Gambits should relate to the business problem or personal opportunity
your audience faces, inform
them about something new or unexpected, and paint pictures along the lines of
"what if this pain were just gone?" Make the audience care before you jump to the
feature-benefit-advantage story -- and if they don't care, find out why instead
of hitting them with your product stuff. You may find out the reason
they don't care is because of a more pressing problem that can make for a faster, cleaner
sales cycle. The special challenge of sales pitches is speaker
credibility. The audience knows the rep has a commission at stake and will
ignore most of the content because they don't trust the speaker. It's
important for sales presenters to find genuine ways to avoid this reflex -- and
to be viewed as an advisor about this kind of purchase rather than a
hawker of second-rate merchandise.
VC / Investor Pitches -- Entrepreneurs (particularly founders or
engineers) fall into several traps when
speaking to the investor community. Investment bankers don't really care
about your product, technology, or value proposition the way customers and
employees do. VCs are busy people who've heard 1000 tight pitches, and
they care far more about the size of the market, the depth of the pain, and your
team's ability to evangelize and execute. Therefore, investor opening gambits
are quite different -- even between an "A" and a "C" round,
let alone the IPO roadshow. For the early funding rounds, you have 30 seconds for the gambit to identify an unresolved customer pain,
a market disruption, or an unleveraged potential. For example:
- Factoid: “Every day, a billion people…”
- Unsolved problem: “What if you could make fuel cells cheaper than LiIon batteries?"

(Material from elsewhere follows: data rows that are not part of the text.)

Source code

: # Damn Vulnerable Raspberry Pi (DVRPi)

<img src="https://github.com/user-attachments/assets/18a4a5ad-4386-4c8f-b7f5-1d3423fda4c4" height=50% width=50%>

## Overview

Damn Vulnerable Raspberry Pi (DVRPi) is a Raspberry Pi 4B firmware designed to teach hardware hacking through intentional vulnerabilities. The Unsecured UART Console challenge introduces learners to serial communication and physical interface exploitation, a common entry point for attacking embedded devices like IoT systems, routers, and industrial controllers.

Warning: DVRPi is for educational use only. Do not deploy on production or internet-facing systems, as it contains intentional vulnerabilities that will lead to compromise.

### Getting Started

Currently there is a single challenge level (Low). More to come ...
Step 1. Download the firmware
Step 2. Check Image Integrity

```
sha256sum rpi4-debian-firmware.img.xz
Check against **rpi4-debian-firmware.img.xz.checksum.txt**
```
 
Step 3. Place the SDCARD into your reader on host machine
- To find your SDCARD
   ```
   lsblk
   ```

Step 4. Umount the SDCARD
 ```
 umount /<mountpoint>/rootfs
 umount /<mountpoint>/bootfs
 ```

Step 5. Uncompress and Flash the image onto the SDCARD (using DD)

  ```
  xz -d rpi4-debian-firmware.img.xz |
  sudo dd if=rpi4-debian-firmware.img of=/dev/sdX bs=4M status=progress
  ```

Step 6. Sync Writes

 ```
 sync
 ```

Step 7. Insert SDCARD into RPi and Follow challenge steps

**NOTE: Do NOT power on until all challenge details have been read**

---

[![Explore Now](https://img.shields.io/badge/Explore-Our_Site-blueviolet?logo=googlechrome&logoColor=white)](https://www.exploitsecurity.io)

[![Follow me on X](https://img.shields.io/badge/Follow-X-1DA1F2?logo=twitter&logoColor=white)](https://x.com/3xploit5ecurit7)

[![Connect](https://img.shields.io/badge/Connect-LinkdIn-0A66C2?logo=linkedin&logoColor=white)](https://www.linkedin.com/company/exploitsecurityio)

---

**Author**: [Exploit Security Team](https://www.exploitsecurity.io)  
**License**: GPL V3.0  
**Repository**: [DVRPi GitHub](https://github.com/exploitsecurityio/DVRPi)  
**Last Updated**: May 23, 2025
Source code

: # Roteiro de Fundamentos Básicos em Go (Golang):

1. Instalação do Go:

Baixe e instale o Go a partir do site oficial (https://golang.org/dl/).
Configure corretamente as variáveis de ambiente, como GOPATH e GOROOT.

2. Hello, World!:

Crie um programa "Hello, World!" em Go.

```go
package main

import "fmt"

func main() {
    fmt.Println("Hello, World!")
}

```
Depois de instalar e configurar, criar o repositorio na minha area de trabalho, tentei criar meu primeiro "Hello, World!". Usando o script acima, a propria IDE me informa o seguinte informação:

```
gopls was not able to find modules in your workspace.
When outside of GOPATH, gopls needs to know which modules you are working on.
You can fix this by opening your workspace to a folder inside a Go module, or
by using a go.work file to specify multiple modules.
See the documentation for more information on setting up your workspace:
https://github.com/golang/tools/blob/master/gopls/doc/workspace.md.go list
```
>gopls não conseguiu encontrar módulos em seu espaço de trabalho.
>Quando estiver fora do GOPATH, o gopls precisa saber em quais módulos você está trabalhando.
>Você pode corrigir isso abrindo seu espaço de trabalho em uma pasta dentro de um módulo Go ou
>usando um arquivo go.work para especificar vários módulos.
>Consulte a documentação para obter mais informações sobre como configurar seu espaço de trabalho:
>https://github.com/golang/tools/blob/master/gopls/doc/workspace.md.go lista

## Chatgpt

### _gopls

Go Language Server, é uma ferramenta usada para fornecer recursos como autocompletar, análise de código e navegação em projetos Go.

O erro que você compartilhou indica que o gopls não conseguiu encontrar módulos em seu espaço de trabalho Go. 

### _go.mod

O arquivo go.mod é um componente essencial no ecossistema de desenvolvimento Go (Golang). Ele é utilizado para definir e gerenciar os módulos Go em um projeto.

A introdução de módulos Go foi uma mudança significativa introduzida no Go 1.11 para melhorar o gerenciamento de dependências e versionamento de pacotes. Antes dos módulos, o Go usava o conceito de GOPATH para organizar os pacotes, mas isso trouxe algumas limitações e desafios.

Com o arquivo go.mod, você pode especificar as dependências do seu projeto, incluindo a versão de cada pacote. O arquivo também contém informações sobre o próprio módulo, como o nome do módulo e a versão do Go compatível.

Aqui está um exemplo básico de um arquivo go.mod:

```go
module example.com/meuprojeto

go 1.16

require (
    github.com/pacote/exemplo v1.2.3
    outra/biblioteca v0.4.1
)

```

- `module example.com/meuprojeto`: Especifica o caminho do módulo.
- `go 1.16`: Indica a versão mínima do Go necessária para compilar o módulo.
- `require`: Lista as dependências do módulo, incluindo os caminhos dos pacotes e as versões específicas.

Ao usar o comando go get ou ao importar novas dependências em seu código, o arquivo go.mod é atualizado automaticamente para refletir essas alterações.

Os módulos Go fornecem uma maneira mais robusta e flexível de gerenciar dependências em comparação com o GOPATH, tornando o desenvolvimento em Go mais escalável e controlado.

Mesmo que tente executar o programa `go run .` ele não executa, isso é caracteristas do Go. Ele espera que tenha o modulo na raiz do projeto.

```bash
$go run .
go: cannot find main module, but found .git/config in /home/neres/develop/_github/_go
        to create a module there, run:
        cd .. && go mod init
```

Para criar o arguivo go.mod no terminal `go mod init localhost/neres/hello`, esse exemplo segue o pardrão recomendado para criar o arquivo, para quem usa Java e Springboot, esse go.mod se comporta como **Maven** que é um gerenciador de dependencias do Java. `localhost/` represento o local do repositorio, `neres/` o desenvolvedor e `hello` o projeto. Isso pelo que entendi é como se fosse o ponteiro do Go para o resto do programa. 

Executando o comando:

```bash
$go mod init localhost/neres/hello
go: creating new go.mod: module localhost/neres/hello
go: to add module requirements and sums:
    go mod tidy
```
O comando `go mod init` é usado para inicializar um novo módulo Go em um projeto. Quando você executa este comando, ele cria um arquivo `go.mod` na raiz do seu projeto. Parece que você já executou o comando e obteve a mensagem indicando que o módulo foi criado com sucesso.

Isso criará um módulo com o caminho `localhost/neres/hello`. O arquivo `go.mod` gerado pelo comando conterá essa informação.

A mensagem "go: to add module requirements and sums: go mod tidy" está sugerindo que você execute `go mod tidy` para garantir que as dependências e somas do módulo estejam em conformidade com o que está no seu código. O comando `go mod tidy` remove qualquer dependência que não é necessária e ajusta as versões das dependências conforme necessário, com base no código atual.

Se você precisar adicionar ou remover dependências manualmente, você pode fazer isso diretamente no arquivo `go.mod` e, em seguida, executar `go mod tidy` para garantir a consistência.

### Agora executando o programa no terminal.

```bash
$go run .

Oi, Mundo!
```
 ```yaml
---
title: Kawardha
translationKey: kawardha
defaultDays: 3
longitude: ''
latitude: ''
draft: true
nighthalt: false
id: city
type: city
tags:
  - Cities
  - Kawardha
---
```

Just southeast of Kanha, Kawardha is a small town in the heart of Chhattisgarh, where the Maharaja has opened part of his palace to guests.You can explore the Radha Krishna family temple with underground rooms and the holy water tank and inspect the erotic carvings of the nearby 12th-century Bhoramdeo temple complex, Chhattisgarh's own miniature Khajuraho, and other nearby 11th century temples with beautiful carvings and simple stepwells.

- Unexploited opportunity: “Someday, we’ll all be doing X and paying $100 a month for it.”
- Demo: Only if it's flawless, killer, and 30 seconds or less.
Gambits must not be hackneyed! Set the hook and move to
show the scope of the customer pain, the size of the market, and the thumbnail sketch of
your offering within a couple of minutes. Avoid details
-- instead, spend your energy making the investors curious so that they'll be asking
about the "how." The special challenge of VC pitches is
the inequality of information and power: your audience may have heard a
dozen pitches from your competitors, probably knows things you don't, and may hold very strong opinions
about the potential for your business.
Testing Your Gambit
Of course, the only real test is with the target audience. You should
engage with them -- and really listen -- to continuously tune your gambit for
best effectiveness. But you can get some feedback from less targeted test
audiences such as:
- Surveys of your real audience who visit your web site.
- Surveys of your target audience through email solicitations and SurveyMonkey sessions.
- Discussions with friends who are a reporter or analyst, asking for their feedback on how to make it more powerful.
- Trial-runs with your significant other, cousin, or mother in law -- see if you can keep them from yawning.
- Talking about it over beers with your peers at different companies -- see if you can keep them from laughing.